Um filme de Anna Muylaert.
Pois o que pesa no norte, pela lei da gravidadeDisso Newton já sabia, cai no sul grande cidade
A história do Brasil se confunde com a história dos fluxos migratórios. Pensar em São Paulo, onde o filme se ambienta, não é pensar em São Paulo se não se lembrar que boa parte da população até hoje descende diretamente de milhares, milhões de nordestinos que em busca de melhores condições de vida saíram de sua terra, deixando para trás o pouco que tinham e muitas vezes a família. O mesmo ocorreu com outros centros urbanos hoje bastante desenvolvidos como Brasília e Goiânia, que têm em seus pilares o suor dos imigrantes.

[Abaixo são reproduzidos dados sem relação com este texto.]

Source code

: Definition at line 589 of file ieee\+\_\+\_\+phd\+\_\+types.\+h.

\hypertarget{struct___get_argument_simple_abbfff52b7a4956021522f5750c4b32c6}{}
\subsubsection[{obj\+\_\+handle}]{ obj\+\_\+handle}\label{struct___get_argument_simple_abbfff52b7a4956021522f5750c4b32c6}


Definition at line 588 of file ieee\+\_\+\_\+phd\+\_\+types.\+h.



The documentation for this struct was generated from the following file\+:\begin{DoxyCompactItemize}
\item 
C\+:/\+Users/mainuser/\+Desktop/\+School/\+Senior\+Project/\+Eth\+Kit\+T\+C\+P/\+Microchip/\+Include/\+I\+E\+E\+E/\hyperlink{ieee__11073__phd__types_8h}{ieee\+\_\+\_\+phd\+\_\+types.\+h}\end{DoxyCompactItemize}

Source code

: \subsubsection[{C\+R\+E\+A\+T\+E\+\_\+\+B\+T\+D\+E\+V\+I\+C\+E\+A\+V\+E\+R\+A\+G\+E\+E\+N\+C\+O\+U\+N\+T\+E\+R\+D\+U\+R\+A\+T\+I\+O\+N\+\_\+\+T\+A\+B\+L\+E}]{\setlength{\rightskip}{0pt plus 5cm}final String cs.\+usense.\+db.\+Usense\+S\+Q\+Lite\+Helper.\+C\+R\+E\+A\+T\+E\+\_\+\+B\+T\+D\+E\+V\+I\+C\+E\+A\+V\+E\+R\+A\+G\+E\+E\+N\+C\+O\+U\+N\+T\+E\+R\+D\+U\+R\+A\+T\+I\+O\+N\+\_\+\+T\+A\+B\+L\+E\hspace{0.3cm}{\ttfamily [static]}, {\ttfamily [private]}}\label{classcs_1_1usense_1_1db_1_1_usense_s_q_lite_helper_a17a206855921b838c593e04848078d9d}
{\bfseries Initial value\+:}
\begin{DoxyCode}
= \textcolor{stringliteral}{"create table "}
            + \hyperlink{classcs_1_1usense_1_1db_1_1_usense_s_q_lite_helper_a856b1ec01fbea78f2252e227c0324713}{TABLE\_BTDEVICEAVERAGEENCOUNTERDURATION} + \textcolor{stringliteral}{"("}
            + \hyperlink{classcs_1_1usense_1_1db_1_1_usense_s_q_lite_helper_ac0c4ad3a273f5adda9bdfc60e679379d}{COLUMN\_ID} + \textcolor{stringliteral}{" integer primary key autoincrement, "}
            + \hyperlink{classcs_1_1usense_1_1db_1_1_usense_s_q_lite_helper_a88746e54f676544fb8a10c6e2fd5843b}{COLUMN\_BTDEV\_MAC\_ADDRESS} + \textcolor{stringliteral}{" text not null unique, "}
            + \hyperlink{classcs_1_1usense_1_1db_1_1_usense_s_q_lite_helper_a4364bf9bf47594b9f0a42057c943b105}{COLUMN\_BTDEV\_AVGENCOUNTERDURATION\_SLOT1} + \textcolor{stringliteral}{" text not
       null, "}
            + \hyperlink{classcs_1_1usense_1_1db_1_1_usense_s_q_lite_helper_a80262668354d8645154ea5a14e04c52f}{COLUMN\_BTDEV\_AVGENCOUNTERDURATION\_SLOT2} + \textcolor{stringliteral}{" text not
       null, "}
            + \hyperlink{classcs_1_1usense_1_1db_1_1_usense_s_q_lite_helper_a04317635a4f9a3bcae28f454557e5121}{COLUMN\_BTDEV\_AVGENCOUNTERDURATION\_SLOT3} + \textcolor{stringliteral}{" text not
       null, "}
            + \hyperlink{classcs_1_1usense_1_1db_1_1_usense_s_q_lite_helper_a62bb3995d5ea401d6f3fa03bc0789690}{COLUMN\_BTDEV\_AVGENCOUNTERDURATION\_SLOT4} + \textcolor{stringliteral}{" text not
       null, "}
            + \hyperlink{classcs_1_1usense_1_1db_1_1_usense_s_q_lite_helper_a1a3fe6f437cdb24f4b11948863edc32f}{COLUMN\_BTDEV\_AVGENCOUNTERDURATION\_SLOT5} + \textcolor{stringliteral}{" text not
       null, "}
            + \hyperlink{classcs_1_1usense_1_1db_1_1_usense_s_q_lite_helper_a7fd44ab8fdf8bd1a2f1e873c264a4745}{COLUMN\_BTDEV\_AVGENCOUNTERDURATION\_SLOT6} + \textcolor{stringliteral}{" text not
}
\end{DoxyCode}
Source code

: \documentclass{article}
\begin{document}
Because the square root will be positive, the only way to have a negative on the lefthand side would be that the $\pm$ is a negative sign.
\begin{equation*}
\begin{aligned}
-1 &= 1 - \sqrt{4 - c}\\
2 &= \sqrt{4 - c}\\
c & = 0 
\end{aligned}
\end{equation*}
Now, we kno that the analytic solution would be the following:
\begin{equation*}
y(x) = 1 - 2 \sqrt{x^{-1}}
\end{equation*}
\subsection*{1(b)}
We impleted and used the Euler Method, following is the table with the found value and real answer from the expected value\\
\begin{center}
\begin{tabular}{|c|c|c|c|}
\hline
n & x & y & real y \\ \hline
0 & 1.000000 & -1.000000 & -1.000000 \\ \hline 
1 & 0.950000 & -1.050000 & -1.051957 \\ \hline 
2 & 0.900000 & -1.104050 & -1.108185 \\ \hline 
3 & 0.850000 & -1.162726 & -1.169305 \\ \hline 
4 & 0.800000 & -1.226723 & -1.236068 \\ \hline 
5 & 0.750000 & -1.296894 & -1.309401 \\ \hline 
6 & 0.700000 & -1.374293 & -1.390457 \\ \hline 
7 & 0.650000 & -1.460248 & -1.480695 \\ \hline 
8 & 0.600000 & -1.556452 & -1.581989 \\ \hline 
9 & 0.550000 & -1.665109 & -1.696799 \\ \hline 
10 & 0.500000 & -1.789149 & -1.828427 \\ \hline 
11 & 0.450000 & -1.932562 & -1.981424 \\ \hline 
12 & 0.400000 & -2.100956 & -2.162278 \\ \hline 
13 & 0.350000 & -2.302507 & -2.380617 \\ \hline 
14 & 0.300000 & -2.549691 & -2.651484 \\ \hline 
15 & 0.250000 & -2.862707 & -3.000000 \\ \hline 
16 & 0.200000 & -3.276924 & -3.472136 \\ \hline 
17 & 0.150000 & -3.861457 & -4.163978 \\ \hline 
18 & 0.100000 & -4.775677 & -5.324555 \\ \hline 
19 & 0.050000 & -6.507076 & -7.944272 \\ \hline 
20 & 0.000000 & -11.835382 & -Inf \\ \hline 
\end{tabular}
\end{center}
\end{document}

Embora tenha havido algumas melhorias nas última décadas, fato é que o Nordeste segue sendo uma região mais pobre, menos industrializada, com indicadores sociais piores quando comparada com sul e sudeste. Disto, tem-se que os movimentos migratórios ainda hoje acontecem, gente que vai em busca de melhores condições de vida, de emprego, de educação nas grandes cidades. É o caso das nossas protagonistas, uma que foi para trabalhar, outra que quer ir para estudar na melhor universidade do país.
Por meio do drama e da comédia, Que horas ela volta? escancara este e outros problemas. A precariedade dos direitos trabalhistas e remuneração das empregadas domésticas, o conflito de classes que, se não é explicito, é mascarado e permanece latente, cruzando o tempo em cima de frases como "ela é quase da família".
No entanto, este comovente filme não se prende a maniqueísmos fáceis nem descamba para a propaganda ideologica. Temos ali pessoas cujas circustâncias da vida as colocaram nos papeis em que se encontram, muitas vezes sem ter consciência de suas carências e privilégios. Para aumentar uma camada a mais de complexidade na trama, ainda se vê a relação maternal entre a empregada e o filho dos patrões, que afinal foi o filho que Val de facto criou (não à toa o garoto aparentemente sente mais afeto por ela que pela mãe biológica). Isto torna a relação entre as duas famílias ainda mais cinzenta.
É a figura subversiva de Jéssica, que já despertou para estas questões de classe, que vai abrir os olhos do restante dos personagens para que estes percebam onde e como estão e abalar toda aquela estrutura social ali presente. Mãe e filha são de gerações distintas, cada uma um retrato de seu tempo. Conflito de gerações existe e está presente na obra. Inclusive o comportamento do rapaz também destoa bastante do de seus pais, sendo ele outra pessoa aparentemente disposta a quebrar algumas dessas barreiras de classe.
O roteiro é agradável, leve, fácil de acompanhar. Engraçado muitas vezes, comovente em outras. Num tom de crônica o filme avança alicerçado nas atuações magníficas das três mulheres: Casé, Márdila e Teles. Casé brilha ao mudar trejeitos, sotaque e encarnar a simplicidade e humildade de alguém que praticamente se acha morando de favor na casa dos patrões, tendo criado fronteiras bem definidas do que pode ou não pode ser feito enquanto empregada e pobre. Por esta atuação, Casé ganhou alguns importantes prêmios como atriz.
Por fim, gostaria de colocar aqui uma frase interessante de Athur Grieser escrevendo para o Cinema com Rapadura sobre este mesmo filme, e que nos ajuda a entender como essa estrutura de classes é culturalmente assimilada por todos nós:
O fato de nos sentirmos tremendamente incomodados com a conduta “folgada” da jovem é bastante sintomático, e reflete algo que está completamente enraizado na cultura brasileira.